(Records contained in a dataset)
··········
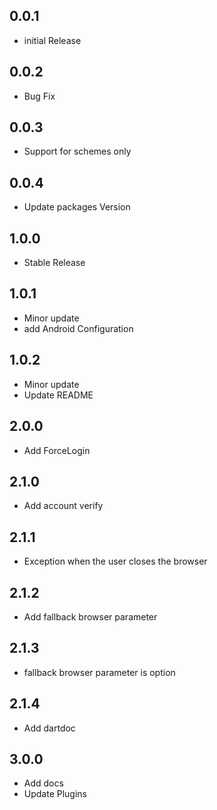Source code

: ## 0.0.1

* initial Release

## 0.0.2

* Bug Fix

## 0.0.3

* Support for schemes only

## 0.0.4

* Update packages Version

## 1.0.0

* Stable Release

## 1.0.1

* Minor update
* add Android Configuration

## 1.0.2

* Minor update
* Update README

## 2.0.0

* Add ForceLogin

## 2.1.0

* Add account verify

## 2.1.1

* Exception when the user closes the browser

## 2.1.2

* Add fallback browser parameter

## 2.1.3

* fallback browser parameter is option

## 2.1.4

* Add dartdoc

## 3.0.0

* Add docs
* Update Plugins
··········
Transcribe every record above exactly as written, leaving out any pictures.

§ **TASK SOLUTION**
Source code

: ## 0.0.1

* initial Release

## 0.0.2

* Bug Fix

## 0.0.3

* Support for schemes only

## 0.0.4

* Update packages Version

## 1.0.0

* Stable Release

## 1.0.1

* Minor update
* add Android Configuration

## 1.0.2

* Minor update
* Update README

## 2.0.0

* Add ForceLogin

## 2.1.0

* Add account verify

## 2.1.1

* Exception when the user closes the browser

## 2.1.2

* Add fallback browser parameter

## 2.1.3

* fallback browser parameter is option

## 2.1.4

* Add dartdoc

## 3.0.0

* Add docs
* Update Plugins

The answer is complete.